EXERCISE BRIEF
Copy each line of the data beneath in which the word "have" appears.

PROVIDED RECORDS
====
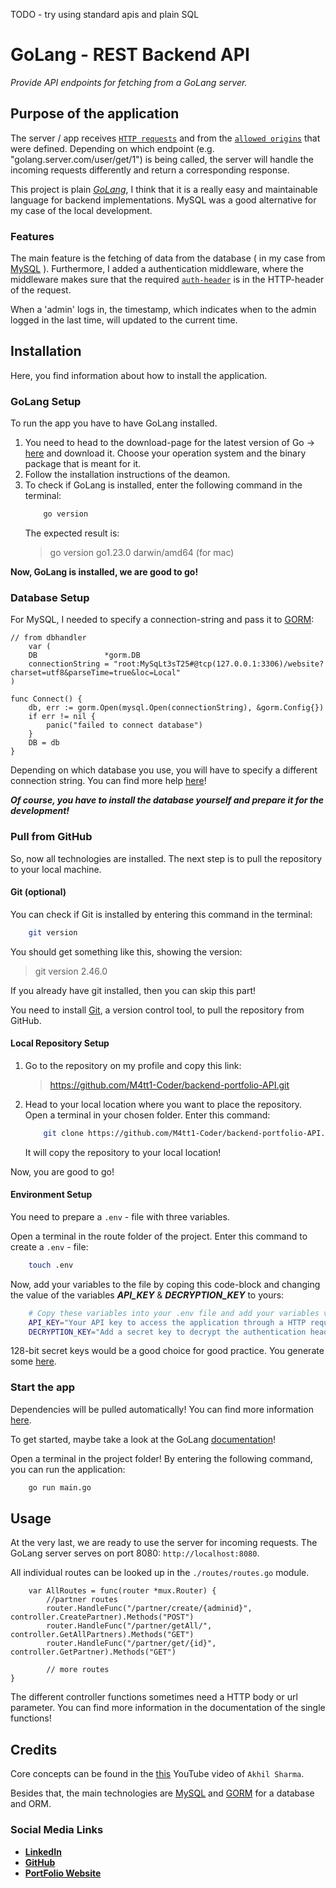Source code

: TODO - try using standard apis and plain SQL

# GoLang - REST Backend API

_Provide API endpoints for fetching from a GoLang server._

## Purpose of the application

The server / app receives [`HTTP requests`](https://developer.mozilla.org/en-US/docs/Web/HTTP/Methods) and from the [`allowed origins`](https://developer.mozilla.org/en-US/docs/Web/HTTP/CORS) that were defined. Depending on which endpoint (e.g. "golang.server.com/user/get/1") is being called, the server will handle the incoming requests differently and return a corresponding response.

This project is plain [_GoLang_](https://go.dev/), I think that it is a really easy and maintainable language for backend implementations. MySQL was a good alternative for my case of the local development.

### Features

The main feature is the fetching of data from the database ( in my case from [MySQL](https://www.mysql.com/) ). Furthermore, I added a authentication middleware, where the middleware makes sure that the required [`auth-header`](https://developer.mozilla.org/en-US/docs/Web/HTTP/Headers/Authorization) is in the HTTP-header of the request.

When a 'admin' logs in, the timestamp, which indicates when to the admin logged in the last time, will updated to the current time.  

## Installation

Here, you find information about how to install the application.

### GoLang Setup

To run the app you have to have GoLang installed.

1. You need to head to the download-page for the latest version of Go -> [here](https://go.dev/doc/install) and download it. Choose your operation system and the binary package that is meant for it.
2. Follow the installation instructions of the deamon.
3. To check if GoLang is installed, enter the following command in the terminal:
    ```bash
        go version
    ```
    The expected result is: 
    > go version go1.23.0 darwin/amd64 (for mac)

**Now, GoLang is installed, we are good to go!**

### Database Setup

For MySQL, I needed to specify a connection-string and pass it to [GORM](https://gorm.io/index.html): 

```golang
// from dbhandler
    var (
	DB               *gorm.DB
	connectionString = "root:MySqLt3sT25#@tcp(127.0.0.1:3306)/website?charset=utf8&parseTime=true&loc=Local"
) 

func Connect() {
	db, err := gorm.Open(mysql.Open(connectionString), &gorm.Config{})
	if err != nil {
		panic("failed to connect database")
	}
	DB = db
}
```

Depending on which database you use, you will have to specify a different connection string. You can find more help [here](https://gorm.io/docs/connecting_to_the_database.html)!

**_Of course, you have to install the database yourself and prepare it for the development!_**

### Pull from GitHub

So, now all technologies are installed. The next step is to pull the repository to your local machine. 

#### Git (optional)

You can check if Git is installed by entering this command in the terminal:
```bash
    git version
```

You should get something like this, showing the version:
> git version 2.46.0

If you already have git installed, then you can skip this part!

You need to install [Git](https://git-scm.com/), a version control tool, to pull the repository from GitHub. 

#### Local Repository Setup

1. Go to the repository on my profile and copy this link:
   > https://github.com/M4tt1-Coder/backend-portfolio-API.git

2. Head to your local location where you want to place the repository. Open a terminal in your chosen folder. Enter this command:
    ```bash
        git clone https://github.com/M4tt1-Coder/backend-portfolio-API.git
    ```
    It will copy the repository to your local location!

Now, you are good to go!

#### Environment Setup

You need to prepare a `.env` - file with three variables.

Open a terminal in the route folder of the project. Enter this command to create a `.env` - file: 
```bash
    touch .env
```

Now, add your variables to the file by coping this code-block and changing the value of the variables **_API_KEY_** & **_DECRYPTION_KEY_** to yours:  

```bash
    # Copy these variables into your .env file and add your variables values
    API_KEY="Your API key to access the application through a HTTP request"
    DECRYPTION_KEY="Add a secret key to decrypt the authentication header"
```

128-bit secret keys would be a good choice for good practice. You generate some [here](https://generate-random.org/encryption-key-generator?count=1&bytes=128&cipher=aes-256-cbc&string=&password=).

### Start the app

Dependencies will be pulled automatically! You can find more information [here](https://go.dev/doc/modules/managing-dependencies).

To get started, maybe take a look at the GoLang [documentation](https://go.dev/doc/tutorial/getting-started)!

Open a terminal in the project folder!
By entering the following command, you can run the application:
```bash
    go run main.go
```

## Usage

At the very last, we are ready to use the server for incoming requests. The GoLang server serves on port 8080: `http://localhost:8080`. 

All individual routes can be looked up in the `./routes/routes.go` module.
```golang
    var AllRoutes = func(router *mux.Router) {
	    //partner routes
	    router.HandleFunc("/partner/create/{adminid}", controller.CreatePartner).Methods("POST")
	    router.HandleFunc("/partner/getAll/", controller.GetAllPartners).Methods("GET")
	    router.HandleFunc("/partner/get/{id}", controller.GetPartner).Methods("GET")

        // more routes
}
```

The different controller functions sometimes need a HTTP body or url parameter. You can find more information in the documentation of the single functions!

## Credits 

Core concepts can be found in the [this](https://www.youtube.com/watch?v=QQfyTmz3a18&list=PL5dTjWUk_cPbjazI1vRuTRZi6o5QlVAAR&index=1) YouTube video of `Akhil Sharma`. 

Besides that, the main technologies are [MySQL](https://www.mysql.com/) and [GORM](https://gorm.io/index.html) for a database and ORM.

### Social Media Links

- [**LinkedIn**](https://www.linkedin.com/in/matthis-gei%C3%9Fler-4198b9258)
- [**GitHub**](https://github.com/M4tt1-Coder)
- [**PortFolio Website**](https://matthisgeissler.pages.dev)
====
RESPONSE BELOW
To run the app you have to have GoLang installed.
Depending on which database you use, you will have to specify a different connection string. You can find more help [here](https://gorm.io/docs/connecting_to_the_database.html)!
**_Of course, you have to install the database yourself and prepare it for the development!_**
If you already have git installed, then you can skip this part!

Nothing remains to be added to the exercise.